Stocks Bear Market Focus Point: The Demise of the Social Compact is leading us to the next GFC

Stock-Markets / Stocks Bear Market Dec 15, 2013 - 09:32 PM GMT

By: Garry_Abeshouse


For those readers of my commentaries who do not look at charts on a regular basis, the price charts in the commentary that follows this one, should be a timely reminder of where we are in the scheme of things and how unrelated to the real world equity prices have become as a result. Risk is now at levels not seen since 2006 – 2008. What makes this situation even more unstable and untenable over the short to medium term, is that the Obama government, as part of their plan to destroy the US Tea Party once and for all by grabbing a majority vote in the US house of Reps on November 4th 2014, will be doing “whatever it takes” to keep the US dollar depressed and US equities on the boil. But despite this, financial markets are just too big and too fragmented to be totally controlled – even by the USA.

This is an extremely high risk and introverted strategy and ignores the realities being faced by the rest of the world. We are no longer in the 20th century, when wars were all the go and corrupt banks indulged unfettered in doing what they do best – fleecing the rest of us. But the US government still sees itself at war, but this time the adversary is a small group of home grown extremists. These extremist, let’s call them “The Tea Party Taliban” (first labelled by writers from TV’s “The Newsroom”).  They intensely hate Obama and appear to ignore logic to the extent that they do not seem to care if their own states are disadvantaged and their country is brought to its knees, all for the sake of idealistic fantasies coming out of the narrow minds of fanatics, walking precariously with both feet firmly planted in the air.

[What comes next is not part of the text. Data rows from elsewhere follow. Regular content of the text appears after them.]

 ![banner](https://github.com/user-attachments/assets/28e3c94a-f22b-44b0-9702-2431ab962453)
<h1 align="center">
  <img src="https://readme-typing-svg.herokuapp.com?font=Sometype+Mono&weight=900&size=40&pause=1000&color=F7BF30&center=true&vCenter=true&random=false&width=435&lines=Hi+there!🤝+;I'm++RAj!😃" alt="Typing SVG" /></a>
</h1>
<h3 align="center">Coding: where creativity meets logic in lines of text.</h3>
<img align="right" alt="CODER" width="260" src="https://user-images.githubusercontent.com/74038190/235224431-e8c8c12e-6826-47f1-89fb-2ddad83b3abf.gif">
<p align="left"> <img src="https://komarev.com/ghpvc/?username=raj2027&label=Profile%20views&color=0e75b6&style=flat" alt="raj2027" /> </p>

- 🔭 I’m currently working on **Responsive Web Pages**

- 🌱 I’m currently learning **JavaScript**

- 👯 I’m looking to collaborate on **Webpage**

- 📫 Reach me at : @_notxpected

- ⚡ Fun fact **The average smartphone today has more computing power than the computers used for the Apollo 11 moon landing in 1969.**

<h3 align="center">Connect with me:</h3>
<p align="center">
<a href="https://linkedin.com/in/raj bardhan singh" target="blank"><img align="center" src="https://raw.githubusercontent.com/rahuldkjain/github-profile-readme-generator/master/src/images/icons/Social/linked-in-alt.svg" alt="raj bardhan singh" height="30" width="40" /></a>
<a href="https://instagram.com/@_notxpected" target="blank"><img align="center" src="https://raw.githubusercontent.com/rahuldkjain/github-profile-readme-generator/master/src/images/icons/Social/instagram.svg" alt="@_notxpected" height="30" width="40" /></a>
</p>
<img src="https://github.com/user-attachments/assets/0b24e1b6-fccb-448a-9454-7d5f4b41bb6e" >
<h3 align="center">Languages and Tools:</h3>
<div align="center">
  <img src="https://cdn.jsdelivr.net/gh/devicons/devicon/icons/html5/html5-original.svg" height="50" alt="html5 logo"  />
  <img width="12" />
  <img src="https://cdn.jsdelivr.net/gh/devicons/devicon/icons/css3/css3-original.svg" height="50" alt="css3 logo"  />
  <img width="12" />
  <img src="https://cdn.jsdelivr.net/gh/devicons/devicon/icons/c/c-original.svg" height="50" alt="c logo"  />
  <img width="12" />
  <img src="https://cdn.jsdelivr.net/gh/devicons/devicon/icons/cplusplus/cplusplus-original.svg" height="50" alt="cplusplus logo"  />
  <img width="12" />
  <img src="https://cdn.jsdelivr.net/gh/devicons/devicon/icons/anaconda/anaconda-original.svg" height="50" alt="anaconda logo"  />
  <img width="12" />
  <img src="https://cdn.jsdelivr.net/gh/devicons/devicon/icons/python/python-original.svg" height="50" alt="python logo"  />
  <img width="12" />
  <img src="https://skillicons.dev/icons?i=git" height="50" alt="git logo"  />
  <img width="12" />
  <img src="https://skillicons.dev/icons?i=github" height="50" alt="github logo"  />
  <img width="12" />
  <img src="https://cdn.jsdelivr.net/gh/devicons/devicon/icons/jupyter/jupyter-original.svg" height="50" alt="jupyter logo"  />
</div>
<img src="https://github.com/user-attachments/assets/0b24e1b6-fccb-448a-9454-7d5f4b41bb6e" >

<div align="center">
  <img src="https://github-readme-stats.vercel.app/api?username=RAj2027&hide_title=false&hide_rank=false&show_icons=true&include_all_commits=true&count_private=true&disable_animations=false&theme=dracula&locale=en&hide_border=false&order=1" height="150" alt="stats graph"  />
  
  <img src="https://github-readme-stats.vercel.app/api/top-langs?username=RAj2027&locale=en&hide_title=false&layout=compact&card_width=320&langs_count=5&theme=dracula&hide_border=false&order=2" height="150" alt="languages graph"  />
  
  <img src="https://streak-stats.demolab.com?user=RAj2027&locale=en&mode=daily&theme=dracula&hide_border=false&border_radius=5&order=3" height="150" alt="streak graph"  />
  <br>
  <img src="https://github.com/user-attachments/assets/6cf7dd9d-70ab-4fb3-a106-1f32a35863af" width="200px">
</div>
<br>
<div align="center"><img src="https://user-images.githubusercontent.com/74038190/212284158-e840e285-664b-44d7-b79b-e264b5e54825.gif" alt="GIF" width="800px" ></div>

The announcement on December 10th that congressional negotiators had reached a deal on United States federal spending for the next 2 years, suggests there has been a short pause in the intensity of this civil war against Obama and his government. Paul Ryan has more or less convinced enough of his more moderate right wing colleagues, that unless they agreed to this deal, the gods from above would be wreaking down vengeance upon their party in eleven months’ time. This now makes it tougher for Obama to pull the political wings off the “Tea Party Taliban” in the short term, which suggests that next year will again be full of political fun and games. Murdoch and FOX will continue their fight for the rights of the Power Elite to take back what rightfully belongs to middle aged and older white America – a country past its prime, where poverty is endemic and where declining social cohesion and the rule of law is being controlled by guns, the highest incarceration rate in the world and a power elite determined to stay that way. 

On top of that, the US government and the US Fed continue to play a cat and mouse with the large banks, attempting to reign in tax evasion by the large corporations, while at the same time bringing back real jobs to shore up the recovery. But all is not going smoothly, as you would expect. The problem with running a large country like the USA is that the way society and real people function often bears little relation to theoretical economic modelling of “economists” such as Paul Ryan, and tends to resist the machinations of political game playing. So despite the fact that 47% of voters may be underemployed and poor, most are not stupid – which is what Obama is banking on in 11 months’ time.

But the fact that economists rarely seem to be able to pick major economic downturns, does not seem to bother the Free Market Theologians, as they juggle their narrow terms of reference to suit their individual outlooks – not unlike theologians of the other variety. But this approach over the longer term is really self-defeating. After all, corporate profits can only grow if workers are working in jobs that are capable of lifting their income over the poverty line. No decent jobs – no sustainable profits, no rise in consumption - it is as simple as that.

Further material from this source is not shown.